Problem requirements
Report every line below that has the string "electronvolt" in it.
[Data to use Boundary: Start]
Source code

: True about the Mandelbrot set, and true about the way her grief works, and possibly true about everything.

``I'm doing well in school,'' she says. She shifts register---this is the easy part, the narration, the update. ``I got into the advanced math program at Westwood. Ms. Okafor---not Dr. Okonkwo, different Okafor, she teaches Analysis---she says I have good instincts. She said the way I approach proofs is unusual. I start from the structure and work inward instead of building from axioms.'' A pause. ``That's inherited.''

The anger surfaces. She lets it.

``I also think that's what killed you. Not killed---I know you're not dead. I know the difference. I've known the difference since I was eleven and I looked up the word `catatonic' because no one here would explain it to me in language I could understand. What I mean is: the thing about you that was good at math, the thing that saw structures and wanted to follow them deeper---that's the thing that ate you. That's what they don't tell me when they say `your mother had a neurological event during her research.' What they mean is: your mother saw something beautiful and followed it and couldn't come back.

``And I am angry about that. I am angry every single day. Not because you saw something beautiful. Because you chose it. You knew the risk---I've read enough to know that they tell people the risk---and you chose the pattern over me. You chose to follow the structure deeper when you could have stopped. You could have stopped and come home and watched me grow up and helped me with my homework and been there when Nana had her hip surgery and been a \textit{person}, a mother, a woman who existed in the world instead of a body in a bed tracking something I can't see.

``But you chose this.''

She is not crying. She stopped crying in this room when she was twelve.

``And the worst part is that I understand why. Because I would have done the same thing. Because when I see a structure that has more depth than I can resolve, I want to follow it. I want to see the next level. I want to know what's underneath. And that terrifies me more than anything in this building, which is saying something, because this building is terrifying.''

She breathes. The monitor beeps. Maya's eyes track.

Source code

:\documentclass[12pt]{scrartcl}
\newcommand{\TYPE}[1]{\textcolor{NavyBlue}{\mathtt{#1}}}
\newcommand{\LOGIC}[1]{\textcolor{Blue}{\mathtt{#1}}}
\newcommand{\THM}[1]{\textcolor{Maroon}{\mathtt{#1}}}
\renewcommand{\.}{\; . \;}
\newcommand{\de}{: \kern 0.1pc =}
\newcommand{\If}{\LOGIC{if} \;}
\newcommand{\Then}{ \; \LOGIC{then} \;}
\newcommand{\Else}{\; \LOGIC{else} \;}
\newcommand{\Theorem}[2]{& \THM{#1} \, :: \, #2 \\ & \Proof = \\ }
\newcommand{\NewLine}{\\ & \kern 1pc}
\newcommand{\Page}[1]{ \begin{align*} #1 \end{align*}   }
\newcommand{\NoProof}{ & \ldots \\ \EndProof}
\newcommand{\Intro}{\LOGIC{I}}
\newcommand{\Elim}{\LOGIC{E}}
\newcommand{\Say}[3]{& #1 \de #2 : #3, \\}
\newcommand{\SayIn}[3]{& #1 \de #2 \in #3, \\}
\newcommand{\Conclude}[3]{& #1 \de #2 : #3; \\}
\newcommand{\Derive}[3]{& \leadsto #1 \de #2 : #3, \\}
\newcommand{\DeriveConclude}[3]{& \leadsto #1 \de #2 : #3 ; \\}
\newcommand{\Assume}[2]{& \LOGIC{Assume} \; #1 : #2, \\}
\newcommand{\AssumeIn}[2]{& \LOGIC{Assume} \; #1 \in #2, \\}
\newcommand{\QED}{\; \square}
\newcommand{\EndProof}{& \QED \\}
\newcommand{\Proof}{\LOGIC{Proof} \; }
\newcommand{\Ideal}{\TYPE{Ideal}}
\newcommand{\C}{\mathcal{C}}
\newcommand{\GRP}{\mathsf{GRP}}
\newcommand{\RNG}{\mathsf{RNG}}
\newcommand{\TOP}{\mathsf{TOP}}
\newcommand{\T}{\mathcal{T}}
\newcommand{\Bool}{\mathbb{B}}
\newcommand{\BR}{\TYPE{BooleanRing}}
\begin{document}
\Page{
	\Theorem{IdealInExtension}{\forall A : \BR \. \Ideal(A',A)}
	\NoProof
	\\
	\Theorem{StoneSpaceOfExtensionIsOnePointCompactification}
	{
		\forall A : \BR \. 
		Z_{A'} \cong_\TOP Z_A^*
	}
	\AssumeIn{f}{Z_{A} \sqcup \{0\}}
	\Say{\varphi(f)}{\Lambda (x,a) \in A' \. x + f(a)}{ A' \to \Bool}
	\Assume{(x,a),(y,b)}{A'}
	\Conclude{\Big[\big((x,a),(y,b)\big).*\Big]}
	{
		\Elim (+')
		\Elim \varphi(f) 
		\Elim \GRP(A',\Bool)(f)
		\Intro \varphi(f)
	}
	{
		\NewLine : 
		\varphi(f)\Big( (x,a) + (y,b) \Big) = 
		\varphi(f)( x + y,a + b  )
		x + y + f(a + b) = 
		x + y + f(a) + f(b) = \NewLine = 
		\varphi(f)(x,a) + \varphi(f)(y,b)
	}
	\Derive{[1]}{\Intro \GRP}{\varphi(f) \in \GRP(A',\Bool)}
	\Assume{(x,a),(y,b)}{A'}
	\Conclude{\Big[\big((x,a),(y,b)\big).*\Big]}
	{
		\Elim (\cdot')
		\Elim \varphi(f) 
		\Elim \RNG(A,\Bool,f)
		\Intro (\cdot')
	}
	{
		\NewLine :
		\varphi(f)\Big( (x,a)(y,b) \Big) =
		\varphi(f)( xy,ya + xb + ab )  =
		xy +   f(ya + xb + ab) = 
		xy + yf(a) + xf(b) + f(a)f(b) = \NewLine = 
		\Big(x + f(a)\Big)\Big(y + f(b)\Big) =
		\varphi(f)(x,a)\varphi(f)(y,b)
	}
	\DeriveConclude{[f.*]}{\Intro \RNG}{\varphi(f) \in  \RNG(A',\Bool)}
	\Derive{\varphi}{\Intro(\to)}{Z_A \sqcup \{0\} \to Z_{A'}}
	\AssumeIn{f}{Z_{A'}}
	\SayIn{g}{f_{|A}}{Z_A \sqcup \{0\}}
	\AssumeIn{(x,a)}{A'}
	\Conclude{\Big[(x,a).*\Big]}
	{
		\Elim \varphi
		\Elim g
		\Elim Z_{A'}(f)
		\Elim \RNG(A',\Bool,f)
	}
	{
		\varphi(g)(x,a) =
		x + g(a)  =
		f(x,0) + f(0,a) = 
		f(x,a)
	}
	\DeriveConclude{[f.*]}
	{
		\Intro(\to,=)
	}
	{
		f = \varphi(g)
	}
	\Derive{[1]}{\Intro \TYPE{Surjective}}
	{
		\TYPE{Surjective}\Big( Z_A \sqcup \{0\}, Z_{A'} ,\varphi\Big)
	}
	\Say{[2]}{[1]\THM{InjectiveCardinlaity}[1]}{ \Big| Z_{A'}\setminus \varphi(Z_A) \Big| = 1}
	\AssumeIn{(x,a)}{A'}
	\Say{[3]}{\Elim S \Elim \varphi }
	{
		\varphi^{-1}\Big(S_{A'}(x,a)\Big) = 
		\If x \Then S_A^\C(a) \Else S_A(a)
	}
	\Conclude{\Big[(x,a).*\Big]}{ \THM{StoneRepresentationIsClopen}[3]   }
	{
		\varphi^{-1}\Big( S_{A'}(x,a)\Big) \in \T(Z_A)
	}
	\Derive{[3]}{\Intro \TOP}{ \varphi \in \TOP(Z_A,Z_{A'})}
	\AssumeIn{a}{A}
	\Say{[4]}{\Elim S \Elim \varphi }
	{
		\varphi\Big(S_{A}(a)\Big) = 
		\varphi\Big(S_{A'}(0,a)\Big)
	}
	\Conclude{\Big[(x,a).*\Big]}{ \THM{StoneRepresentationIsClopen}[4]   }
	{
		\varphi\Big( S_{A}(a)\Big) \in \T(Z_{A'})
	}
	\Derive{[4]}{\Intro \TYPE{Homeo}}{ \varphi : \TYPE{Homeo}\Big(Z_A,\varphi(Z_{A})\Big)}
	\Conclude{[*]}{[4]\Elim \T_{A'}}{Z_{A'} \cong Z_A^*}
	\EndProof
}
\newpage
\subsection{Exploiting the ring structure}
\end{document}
[Data to use Boundary: End]
[Data to use Boundary: Start]
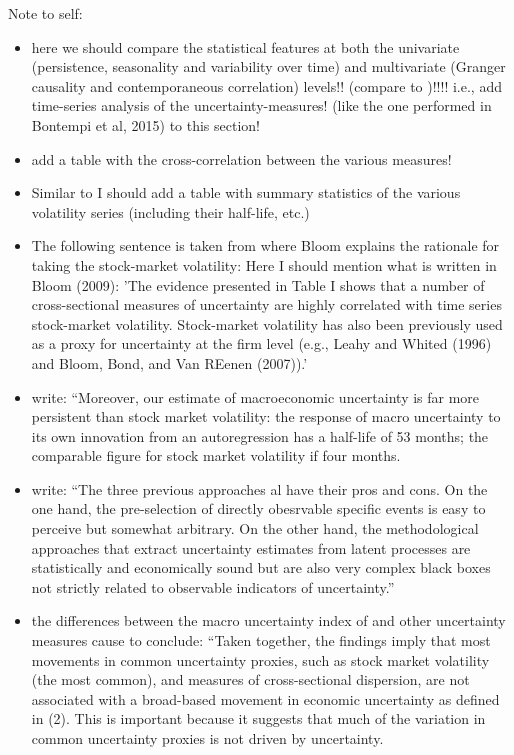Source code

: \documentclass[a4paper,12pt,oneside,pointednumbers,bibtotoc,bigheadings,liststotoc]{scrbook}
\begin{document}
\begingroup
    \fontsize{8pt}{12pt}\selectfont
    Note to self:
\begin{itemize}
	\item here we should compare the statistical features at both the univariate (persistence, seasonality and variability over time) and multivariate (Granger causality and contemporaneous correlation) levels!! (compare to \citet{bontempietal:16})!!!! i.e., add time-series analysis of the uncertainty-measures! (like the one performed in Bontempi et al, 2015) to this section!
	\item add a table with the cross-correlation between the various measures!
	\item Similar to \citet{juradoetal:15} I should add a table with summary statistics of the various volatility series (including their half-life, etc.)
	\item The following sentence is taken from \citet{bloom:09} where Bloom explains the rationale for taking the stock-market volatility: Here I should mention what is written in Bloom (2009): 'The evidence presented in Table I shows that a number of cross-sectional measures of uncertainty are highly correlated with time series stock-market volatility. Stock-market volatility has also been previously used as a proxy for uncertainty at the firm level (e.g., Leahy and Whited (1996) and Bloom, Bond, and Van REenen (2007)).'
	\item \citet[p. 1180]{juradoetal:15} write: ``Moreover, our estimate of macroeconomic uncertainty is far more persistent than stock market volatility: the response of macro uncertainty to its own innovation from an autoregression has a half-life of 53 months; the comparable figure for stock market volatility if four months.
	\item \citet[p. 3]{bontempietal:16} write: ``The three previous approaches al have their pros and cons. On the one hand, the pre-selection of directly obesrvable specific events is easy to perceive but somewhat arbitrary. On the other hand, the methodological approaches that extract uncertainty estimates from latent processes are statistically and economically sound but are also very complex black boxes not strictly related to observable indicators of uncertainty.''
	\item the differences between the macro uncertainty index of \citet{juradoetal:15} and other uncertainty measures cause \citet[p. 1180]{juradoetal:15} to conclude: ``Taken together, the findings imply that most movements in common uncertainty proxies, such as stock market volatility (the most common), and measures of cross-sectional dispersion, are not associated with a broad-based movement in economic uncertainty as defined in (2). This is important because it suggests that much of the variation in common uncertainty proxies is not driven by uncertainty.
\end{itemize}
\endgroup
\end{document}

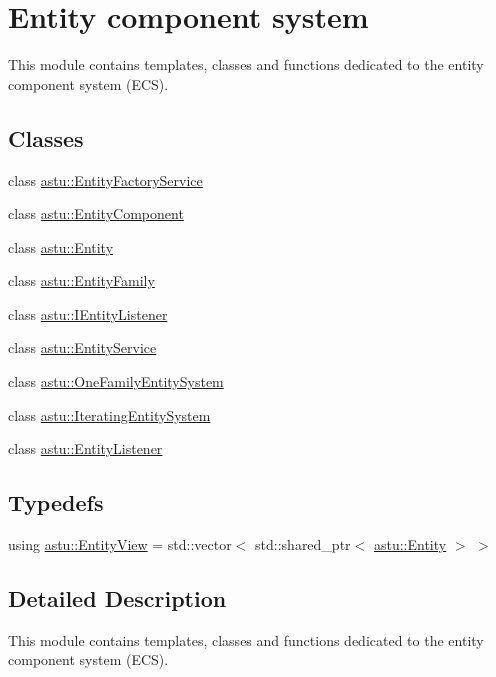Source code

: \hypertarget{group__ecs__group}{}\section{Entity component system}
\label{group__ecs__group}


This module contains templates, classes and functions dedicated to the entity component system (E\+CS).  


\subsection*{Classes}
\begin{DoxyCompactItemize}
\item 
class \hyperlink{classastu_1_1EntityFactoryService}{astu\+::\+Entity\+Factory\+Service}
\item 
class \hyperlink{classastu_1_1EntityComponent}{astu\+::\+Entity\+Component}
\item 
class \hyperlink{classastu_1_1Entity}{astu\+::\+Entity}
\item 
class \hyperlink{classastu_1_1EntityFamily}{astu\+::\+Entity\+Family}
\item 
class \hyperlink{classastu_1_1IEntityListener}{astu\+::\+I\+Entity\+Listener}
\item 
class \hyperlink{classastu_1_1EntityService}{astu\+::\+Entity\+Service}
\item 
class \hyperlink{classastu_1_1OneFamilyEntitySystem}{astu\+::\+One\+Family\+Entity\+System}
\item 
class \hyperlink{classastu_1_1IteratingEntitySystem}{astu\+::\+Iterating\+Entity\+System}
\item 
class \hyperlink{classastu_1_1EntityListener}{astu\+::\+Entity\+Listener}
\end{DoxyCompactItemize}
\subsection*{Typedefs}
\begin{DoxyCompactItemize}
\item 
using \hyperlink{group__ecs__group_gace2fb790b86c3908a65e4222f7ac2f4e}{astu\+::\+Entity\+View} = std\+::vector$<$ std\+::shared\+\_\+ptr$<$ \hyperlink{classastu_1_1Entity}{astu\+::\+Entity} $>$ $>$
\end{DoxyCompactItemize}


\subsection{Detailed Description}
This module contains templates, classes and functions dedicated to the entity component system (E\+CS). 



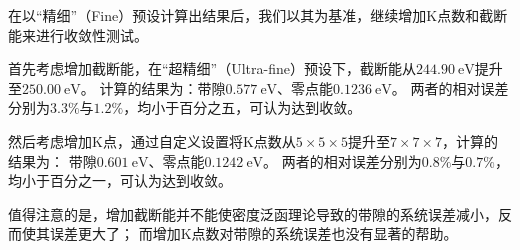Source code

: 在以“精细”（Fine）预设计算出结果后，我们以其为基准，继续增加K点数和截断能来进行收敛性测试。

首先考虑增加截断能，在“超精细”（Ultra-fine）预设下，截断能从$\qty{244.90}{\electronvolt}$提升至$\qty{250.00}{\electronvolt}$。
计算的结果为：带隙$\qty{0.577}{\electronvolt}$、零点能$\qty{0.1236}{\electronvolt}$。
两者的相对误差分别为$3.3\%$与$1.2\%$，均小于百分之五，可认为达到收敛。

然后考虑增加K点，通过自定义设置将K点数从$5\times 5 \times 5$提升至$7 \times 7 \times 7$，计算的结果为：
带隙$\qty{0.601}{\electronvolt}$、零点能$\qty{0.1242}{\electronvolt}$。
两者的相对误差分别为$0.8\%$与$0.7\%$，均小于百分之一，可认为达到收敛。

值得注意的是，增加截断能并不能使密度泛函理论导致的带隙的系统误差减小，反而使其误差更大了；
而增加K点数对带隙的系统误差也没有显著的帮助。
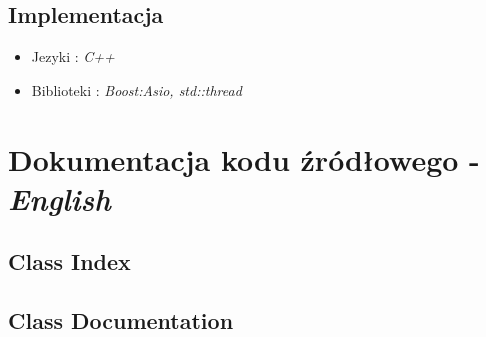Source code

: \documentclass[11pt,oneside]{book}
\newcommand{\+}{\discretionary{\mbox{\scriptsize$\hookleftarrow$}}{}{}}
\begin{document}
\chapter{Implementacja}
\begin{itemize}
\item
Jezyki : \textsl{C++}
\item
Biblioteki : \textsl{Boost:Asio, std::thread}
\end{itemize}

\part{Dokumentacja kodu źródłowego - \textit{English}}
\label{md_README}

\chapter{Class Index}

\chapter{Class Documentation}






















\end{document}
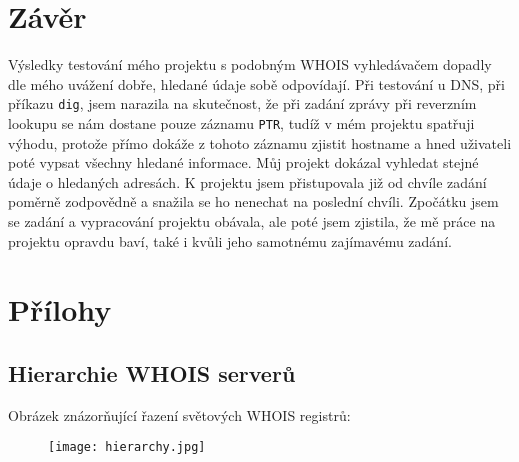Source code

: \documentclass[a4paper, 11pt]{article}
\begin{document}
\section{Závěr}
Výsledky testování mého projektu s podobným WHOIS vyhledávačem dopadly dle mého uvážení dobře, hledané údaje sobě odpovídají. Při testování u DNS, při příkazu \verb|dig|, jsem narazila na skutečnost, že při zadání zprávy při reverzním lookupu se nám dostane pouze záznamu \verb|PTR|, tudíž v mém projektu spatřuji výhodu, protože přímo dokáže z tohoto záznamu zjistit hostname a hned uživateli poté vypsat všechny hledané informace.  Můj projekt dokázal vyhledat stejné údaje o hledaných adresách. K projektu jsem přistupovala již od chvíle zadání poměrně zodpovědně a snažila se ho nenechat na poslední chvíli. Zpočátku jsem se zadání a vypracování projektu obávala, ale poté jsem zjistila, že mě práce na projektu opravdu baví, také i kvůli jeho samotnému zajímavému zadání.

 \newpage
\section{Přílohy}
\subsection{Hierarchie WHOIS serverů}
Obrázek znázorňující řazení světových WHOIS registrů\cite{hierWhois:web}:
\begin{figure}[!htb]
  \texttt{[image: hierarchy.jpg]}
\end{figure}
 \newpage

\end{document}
[Data to use Boundary: End]
Task solution
首先考虑增加截断能，在“超精细”（Ultra-fine）预设下，截断能从$\qty{244.90}{\electronvolt}$提升至$\qty{250.00}{\electronvolt}$。
计算的结果为：带隙$\qty{0.577}{\electronvolt}$、零点能$\qty{0.1236}{\electronvolt}$。
带隙$\qty{0.601}{\electronvolt}$、零点能$\qty{0.1242}{\electronvolt}$。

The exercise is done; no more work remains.